Jika Ridley Scott membawa kita mengarungi luar angkasa yang luas untuk mempertanyakan apakah Tuhan kita benar-benar ada? Maka kali ini seorang sutradara yang juga vokalis band black metal asal Finlandia, Timo Vuorensola akan membawa anda ke dark side of the moon dimana disana bersemayam sisa-sisa pasukan Nazi Jerman milik Adolf Hitler, menanti pembalasan untuk kembali menginvasi bumi. Itulah sedikit premis dari film sci-fi comedy action konyol yang berjudul Iron Sky. Tapi tidak seperti film kelas B lainnya yang benar-benar tidak punya “kerangka pemikiran” dalam membuat film menyenangkan (baca: Piranha 3DD) Iron Sky hadir dengan segala kekurangannya yang tetap seru untuk ditonton.

Tahun 1945 adalah tahun dimana Jerman kalah dalam Perang Dunia II, tapi puluhan tahun kedepan (near future), ketika Amerika dipimpin oleh presiden wanita yang sedang mengadakan kampanye di bulan dengan cara mengirim astronot kulit hitam pertama bernama James Washington (Christopher Kirby), disitu juga si astronot menemukan markas rahasia Nazi yang berada di sisi gelap bulan. Dipimpin oleh penerus Adolf Hitler, Wolfgang Kortzfleisch (Udo Kier) dan komandan kepercayaannya, Klaus Adler (Götz Otto). Mereka berniat untuk melakukan invasi ke bumi setelah mengetahui bahwa senjata pemusnah massal mereka, Götterdämmerung ternyata bisa menyala setelah diberi tenaga dari iPhone milik James Washington yang telah menjadi orang kulit putih (ras arya) karena disuntik obat aneh milik seorang profesor yang mirip Einstein.

Jangan tertawa dulu saudara-saudara sekalian! Tidak cukup disitu, ternyata Klaus Adler melakukan pemberontakan dengan pergi ke bumi bersama (bakal) calon istrinya, Renate Richter (Julia Dietze) yang baru sadar bahwa selama ini ia didoktrin oleh film cult Charlie Chaplin yang memerankan Adolf Hitler yang sedang menari-nari sambil memegang globe bumi. Film ini boleh memiliki premis super konyol dan lebih mustahil dari film Piranha 3DD, tapi percayalah, eksekusi yang dilakukan Timo Vuorensola 100 kali jauh lebih bagus dan lebih berisi daripada film ikan pemangsa wanita topless tersebut.

Berangkat dari proyekan yang semula hanya ide viral marketing biasa saja, ternyata film ini bisa selesai juga, dan itu tidak lepas dari peranan para fans yang ingin melihat film ini terealisasi. Ya, lebih dari sepuluh persen dana film ini berasal dari sumbangan para fans. Belum lagi film ini mendapat dukungan dari orang-orang dibalik suksesnya film Inglourious Basterds yang memberi nasehat tentang masalah logistik, bagaimana caranya membawa pakaian para tentara Nazi masuk ke Jerman.

Dari segi teknis, bisa dibilang film ini tidak main-main seriusnya, apalagi ketika masuk ke segi spesial efek yang benar-benar menjadi sorotan utama dalam membuat film sci-fi, apalagi sci-fi yang melibatkan tentara Nazi di bulan. Spesial efeknya tidak begitu buruk, masih enak dilihat dan tidak begitu menganggu, hanya saja setting kotanya tidak terlalu “Amerika banget”, karena memang sebagian besar film ini syuting di Frankfurt.

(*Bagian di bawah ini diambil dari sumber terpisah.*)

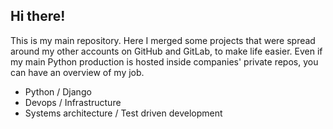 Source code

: ## Hi there!

This is my main repository. Here I merged some projects that were spread around my other accounts on GitHub and GitLab, to make life easier. Even if my main Python production is hosted inside companies' private repos, you can have an overview of my job. 

  * Python / Django
  * Devops / Infrastructure 
  * Systems architecture / Test driven development 
  
  

<!--
**robson-koji/robson-koji** is a ✨ _special_ ✨ repository because its `README.md` (this file) appears on your GitHub profile.

Here are some ideas to get you started:

- 🔭 I’m currently working on ...
- 🌱 I’m currently learning ...
- 👯 I’m looking to collaborate on ...
- 🤔 I’m looking for help with ...
- 💬 Ask me about ...
- 📫 How to reach me: ...
- 😄 Pronouns: ...
- ⚡ Fun fact: ...
-->
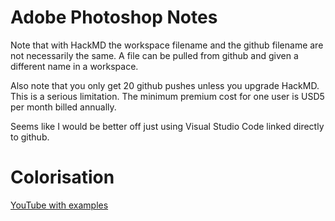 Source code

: # Adobe Photoshop Notes
Note that with HackMD the workspace filename and the github filename are not necessarily the same. A file can be pulled from github and given a different name in a workspace.

Also note that you only get 20 github pushes unless you upgrade HackMD. This is a serious limitation. The minimum premium cost for one user is USD5 per month billed annually.

Seems like I would be better off just using Visual Studio Code linked directly to github.

# Colorisation
[YouTube with examples](https://www.youtube.com/watch?v=Tpwpmifu8AE&t=102s)
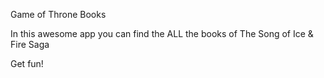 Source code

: Game of Throne Books 

In this awesome app you can find the ALL the books of The Song of Ice & Fire Saga 

Get fun! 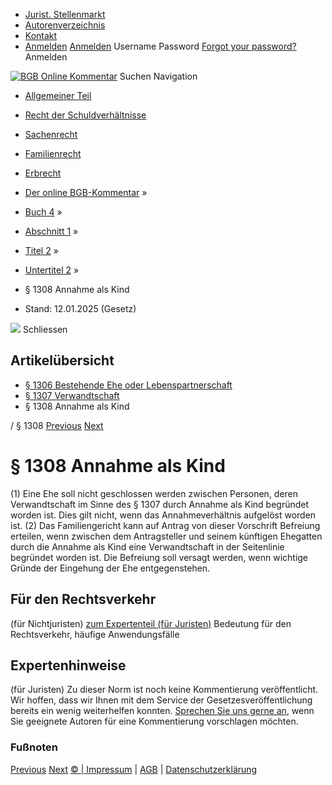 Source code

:  * [Jurist. Stellenmarkt](https://bgb.kommentar.de/Buch-4/Abschnitt-1/Titel-2/Untertitel-2/</job-board> "Jurist. Stellenmarkt")
  * [Autorenverzeichnis](https://bgb.kommentar.de/Buch-4/Abschnitt-1/Titel-2/Untertitel-2/</Autorenverzeichnis> "Autorenverzeichnis")
  * [Kontakt](https://bgb.kommentar.de/Buch-4/Abschnitt-1/Titel-2/Untertitel-2/</Kontakt>)
  * [Anmelden](https://bgb.kommentar.de/Buch-4/Abschnitt-1/Titel-2/Untertitel-2/<#login> "show login form") [Anmelden](https://bgb.kommentar.de/Buch-4/Abschnitt-1/Titel-2/Untertitel-2/<#> "hide login form") Username Password
[Forgot your password?](https://bgb.kommentar.de/Buch-4/Abschnitt-1/Titel-2/Untertitel-2/</user/forgotpassword>) Anmelden 


[![BGB Online Kommentar](https://bgb.kommentar.de/extension/bgb/design/bgb/images/logo.png)](https://bgb.kommentar.de/Buch-4/Abschnitt-1/Titel-2/Untertitel-2/</> "BGB Online Kommentar")
Suchen
Navigation
  * [Allgemeiner Teil](https://bgb.kommentar.de/Buch-4/Abschnitt-1/Titel-2/Untertitel-2/</Buch-1>)
  * [Recht der Schuldverhältnisse](https://bgb.kommentar.de/Buch-4/Abschnitt-1/Titel-2/Untertitel-2/</Buch-2>)
  * [Sachenrecht](https://bgb.kommentar.de/Buch-4/Abschnitt-1/Titel-2/Untertitel-2/</Buch-3>)
  * [Familienrecht](https://bgb.kommentar.de/Buch-4/Abschnitt-1/Titel-2/Untertitel-2/</Buch-4>)
  * [Erbrecht](https://bgb.kommentar.de/Buch-4/Abschnitt-1/Titel-2/Untertitel-2/</Buch-5>)


  * [Der online BGB-Kommentar](https://bgb.kommentar.de/Buch-4/Abschnitt-1/Titel-2/Untertitel-2/</>) »
  * [Buch 4](https://bgb.kommentar.de/Buch-4/Abschnitt-1/Titel-2/Untertitel-2/</Buch-4>) »
  * [Abschnitt 1](https://bgb.kommentar.de/Buch-4/Abschnitt-1/Titel-2/Untertitel-2/</Buch-4/Abschnitt-1>) »
  * [Titel 2](https://bgb.kommentar.de/Buch-4/Abschnitt-1/Titel-2/Untertitel-2/</Buch-4/Abschnitt-1/Titel-2>) »
  * [Untertitel 2](https://bgb.kommentar.de/Buch-4/Abschnitt-1/Titel-2/Untertitel-2/</Buch-4/Abschnitt-1/Titel-2/Untertitel-2>) »
  * § 1308 Annahme als Kind 
  * Stand: 12.01.2025 (Gesetz) 


![](https://vg01.met.vgwort.de/na/1c9909529ead4f509072c06d9081a7d5)
Schliessen 
## Artikelübersicht
  * [ § 1306 Bestehende Ehe oder Lebenspartnerschaft ](https://bgb.kommentar.de/Buch-4/Abschnitt-1/Titel-2/Untertitel-2/</Buch-4/Abschnitt-1/Titel-2/Untertitel-2/Bestehende-Ehe-oder-Lebenspartnerschaft>)
  * [ § 1307 Verwandtschaft ](https://bgb.kommentar.de/Buch-4/Abschnitt-1/Titel-2/Untertitel-2/</Buch-4/Abschnitt-1/Titel-2/Untertitel-2/Verwandtschaft>)
  * § 1308 Annahme als Kind 


/ § 1308 
[Previous](https://bgb.kommentar.de/Buch-4/Abschnitt-1/Titel-2/Untertitel-2/</Buch-4/Abschnitt-1/Titel-2/Untertitel-2/Verwandtschaft> "§ 1307 Verwandtschaft") [Next](https://bgb.kommentar.de/Buch-4/Abschnitt-1/Titel-2/Untertitel-2/</Buch-4/Abschnitt-1/Titel-2/Untertitel-3/Ehefaehigkeitszeugnis-fuer-Auslaender> "§ 1309 Ehefähigkeitszeugnis für Ausländer")
# § 1308 Annahme als Kind
(1) Eine Ehe soll nicht geschlossen werden zwischen Personen, deren Verwandtschaft im Sinne des § 1307 durch Annahme als Kind begründet worden ist. Dies gilt nicht, wenn das Annahmeverhältnis aufgelöst worden ist.
(2) Das Familiengericht kann auf Antrag von dieser Vorschrift Befreiung erteilen, wenn zwischen dem Antragsteller und seinem künftigen Ehegatten durch die Annahme als Kind eine Verwandtschaft in der Seitenlinie begründet worden ist. Die Befreiung soll versagt werden, wenn wichtige Gründe der Eingehung der Ehe entgegenstehen.
## Für den Rechtsverkehr 
(für Nichtjuristen)
[zum Expertenteil (für Juristen)](https://bgb.kommentar.de/Buch-4/Abschnitt-1/Titel-2/Untertitel-2/<#expertenhinweise>)
Bedeutung für den Rechtsverkehr, häufige Anwendungsfälle
## Expertenhinweise
(für Juristen)
Zu dieser Norm ist noch keine Kommentierung veröffentlicht. Wir hoffen, dass wir Ihnen mit dem Service der Gesetzesveröffentlichung bereits ein wenig weiterhelfen konnten. [Sprechen Sie uns gerne an](https://bgb.kommentar.de/Buch-4/Abschnitt-1/Titel-2/Untertitel-2/</Kontakt>), wenn Sie geeignete Autoren für eine Kommentierung vorschlagen möchten. 
### Fußnoten
[Previous](https://bgb.kommentar.de/Buch-4/Abschnitt-1/Titel-2/Untertitel-2/</Buch-4/Abschnitt-1/Titel-2/Untertitel-2/Verwandtschaft> "§ 1307 Verwandtschaft") [Next](https://bgb.kommentar.de/Buch-4/Abschnitt-1/Titel-2/Untertitel-2/</Buch-4/Abschnitt-1/Titel-2/Untertitel-3/Ehefaehigkeitszeugnis-fuer-Auslaender> "§ 1309 Ehefähigkeitszeugnis für Ausländer")
[© | Impressum](https://bgb.kommentar.de/Buch-4/Abschnitt-1/Titel-2/Untertitel-2/</Kontakt>) | [AGB](https://bgb.kommentar.de/Buch-4/Abschnitt-1/Titel-2/Untertitel-2/</AGB>) | [Datenschutzerklärung](https://bgb.kommentar.de/Buch-4/Abschnitt-1/Titel-2/Untertitel-2/</Datenschutzerklaerung-fuer-Leser>)
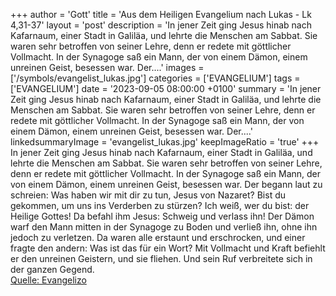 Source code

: +++
author = 'Gott'
title = 'Aus dem Heiligen Evangelium nach Lukas - Lk 4,31-37'
layout = 'post'
description = 'In jener Zeit ging Jesus hinab nach Kafarnaum, einer Stadt in Galiläa, und lehrte die Menschen am Sabbat. Sie waren sehr betroffen von seiner Lehre, denn er redete mit göttlicher Vollmacht. In der Synagoge saß ein Mann, der von einem Dämon, einem unreinen Geist, besessen war. Der....'
images = ['/symbols/evangelist_lukas.jpg']
categories = ['EVANGELIUM']
tags = ['EVANGELIUM']
date = '2023-09-05 08:00:00 +0100'
summary = 'In jener Zeit ging Jesus hinab nach Kafarnaum, einer Stadt in Galiläa, und lehrte die Menschen am Sabbat. Sie waren sehr betroffen von seiner Lehre, denn er redete mit göttlicher Vollmacht. In der Synagoge saß ein Mann, der von einem Dämon, einem unreinen Geist, besessen war. Der....'
linkedsummaryImage = 'evangelist_lukas.jpg'
keepImageRatio = 'true'
+++
In jener Zeit ging Jesus hinab nach Kafarnaum, einer Stadt in Galiläa, und lehrte die Menschen am Sabbat.
Sie waren sehr betroffen von seiner Lehre, denn er redete mit göttlicher Vollmacht.
In der Synagoge saß ein Mann, der von einem Dämon, einem unreinen Geist, besessen war. Der begann laut zu schreien:
Was haben wir mit dir zu tun, Jesus von Nazaret? Bist du gekommen, um uns ins Verderben zu stürzen? Ich weiß, wer du bist: der Heilige Gottes!
Da befahl ihm Jesus: Schweig und verlass ihn! Der Dämon warf den Mann mitten in der Synagoge zu Boden und verließ ihn, ohne ihn jedoch zu verletzen.<!--more-->
Da waren alle erstaunt und erschrocken, und einer fragte den andern: Was ist das für ein Wort? Mit Vollmacht und Kraft befiehlt er den unreinen Geistern, und sie fliehen.
Und sein Ruf verbreitete sich in der ganzen Gegend.<br> [Quelle: Evangelizo](https://evangeliumtagfuertag.org/DE/gospel) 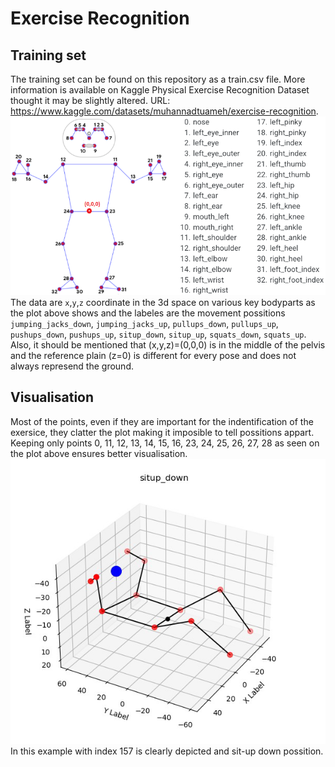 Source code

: # Exercise Recognition
## Training set
The training set can be found on this repository as a train.csv file. More information is available on Kaggle Physical Exercise Recognition Dataset thought it may be slightly altered.
URL: https://www.kaggle.com/datasets/muhannadtuameh/exercise-recognition.
![Alt text](https://github.com/Kalatz/exercise_recognition/blob/main/Plots/Body%20landmarks.png)
The data are `x`,`y`,`z` coordinate in the 3d space on various key bodyparts as the plot above shows and the labeles are the movement possitions `jumping_jacks_down`, `jumping_jacks_up`, `pullups_down`, `pullups_up`, `pushups_down`, `pushups_up`, `situp_down`, `situp_up`, `squats_down`, `squats_up`. Also, it should be mentioned that (x,y,z)=(0,0,0) is in the middle of the pelvis and the reference plain (z=0) is different for every pose and does not always represend the ground. 
## Visualisation
Most of the points, even if they are important for the indentification of the exersice, they clatter the plot making it imposible to tell possitions appart. Keeping only points 0, 11, 12, 13, 14, 15, 16, 23, 24, 25, 26, 27, 28 as seen on the plot above ensures better visualisation.
![Alt text](https://github.com/Kalatz/exercise_recognition/blob/main/Plots/Data%20points%20plot.png)
In this example with index 157 is clearly depicted and sit-up down possition.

Yang jelas film ini berhasil meledek habis-habisan Amerika sebagai negara adidaya yang sok tahu dan super konyol, digambarkan dengan karakter presiden wanita (yang menyerupai Sarah Palin) yang gemar menggunakan tagline milik Barrack Obama dan penasihatnya yang sok tahu, Vivian Wagner yang diperankan dengan sangat tolol oleh Peta Sergeant. Bahkan scene legendaris Adolf Hitler mengamuk di bunkernya yang ada di film Downfall turut dicitrakan oleh Peta Sergeant, super konyol dan kocak! Dari jajaran pemain, saya sebenarnya puas, karena Timo Vuorensola memilih aktor-aktor yang memang orang Jerman dan tetap konsisten dengan menggunakan bahasa Jerman asli jika memang yang sedang berbicara adalah para tentara Nazi (yang notabene orang Jerman!), apalagi dengan kehadiran Udo Kier yang merupakan aktor senior di Jerman. Makin terasa bahwa ini adalah proyek ambisius sang sutradara yang memang suka membuat cerita humor berlatar belakang Nazi dan Jerman (entah benci), terbukti proyek film mendatangnya berjudul “I Killed Adolf Hitler” dengan masih menggunakan konsep sci-fi, wow!

Tapi sayang ada beberapa latar belakang cerita yang masih miss, seperti kenapa tentara Nazi bisa berada di bulan selama itu tanpa mengetahui sudah terjadi perubahan drastis di bumi (bahkan mereka kaget bahwa iPhone bisa menyalakan pesawat induk yang bisa melubangi bulan dengan sekali tembak). Andaikan plotnya sedikit “diulik” sehingga lebih “masuk akal” (walau mustahil juga) saya yakin film ini akan mempunyai banyak fans. Karena siapa sih yang tidak merindukan film peperangan antara Nazi dan dunia di era modern ini, he-he.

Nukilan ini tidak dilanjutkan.